Re-running a Dependabot security updates job

  1. On GitHub.com, navigate to the main page of the repository.
  2. Under your repository name, click Security.
  3. In the left sidebar, under "Vulnerability alerts", click Dependabot.
  4. Under "Dependabot", click the alert you want to view.
  5. In the section displaying the error details for the alert, click Try again to re-run the Dependabot security updates job.

Troubleshooting failures when Dependabot triggers existing workflows

After you set up Dependabot updates for GitHub.com, you may see failures when existing workflows are triggered by Dependabot events.

By default, GitHub Actions workflow runs that are triggered by Dependabot from push, pull_request, pull_request_review, or pull_request_review_comment events are treated as if they were opened from a repository fork.

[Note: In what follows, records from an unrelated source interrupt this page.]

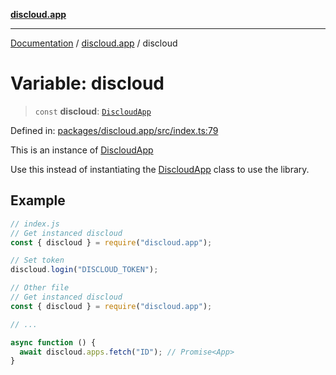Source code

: [**discloud.app**](../README.md)

***

[Documentation](../../packages.md) / [discloud.app](../README.md) / discloud

# Variable: discloud

> `const` **discloud**: [`DiscloudApp`](../classes/DiscloudApp.md)

Defined in: [packages/discloud.app/src/index.ts:79](https://github.com/discloud/discloud.app/blob/1458affc9a022eb2fc5fe37e7b3b002130b2fdad/packages/discloud.app/src/index.ts#L79)

This is an instance of [DiscloudApp](../classes/DiscloudApp.md)

Use this instead of instantiating the [DiscloudApp](../classes/DiscloudApp.md) class to use the library.

## Example

```js
// index.js
// Get instanced discloud
const { discloud } = require("discloud.app");

// Set token
discloud.login("DISCLOUD_TOKEN");

// Other file
// Get instanced discloud
const { discloud } = require("discloud.app");

// ...

async function () {
  await discloud.apps.fetch("ID"); // Promise<App>
}
```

Unlike workflows triggered by other actors, this means they receive a read-only GITHUB_TOKEN and do not have access to any secrets that are normally available. This will cause any workflows that attempt to write to the repository to fail when they are triggered by Dependabot.

There are three ways to resolve this problem:

  1. You can update your workflows so that they are no longer triggered by Dependabot using an expression like: if: github.actor != 'dependabot[bot]'. For more information, see "Expressions."
  2. You can modify your workflows to use a two-step process that includes pull_request_target which does not have these limitations. For more information, see "Automating Dependabot with GitHub Actions."
  3. You can provide workflows triggered by Dependabot access to secrets and allow the permissions term to increase the default scope of the GITHUB_TOKEN. For more information, see "Automating Dependabot with GitHub Actions" and "Workflow syntax for GitHub Actions."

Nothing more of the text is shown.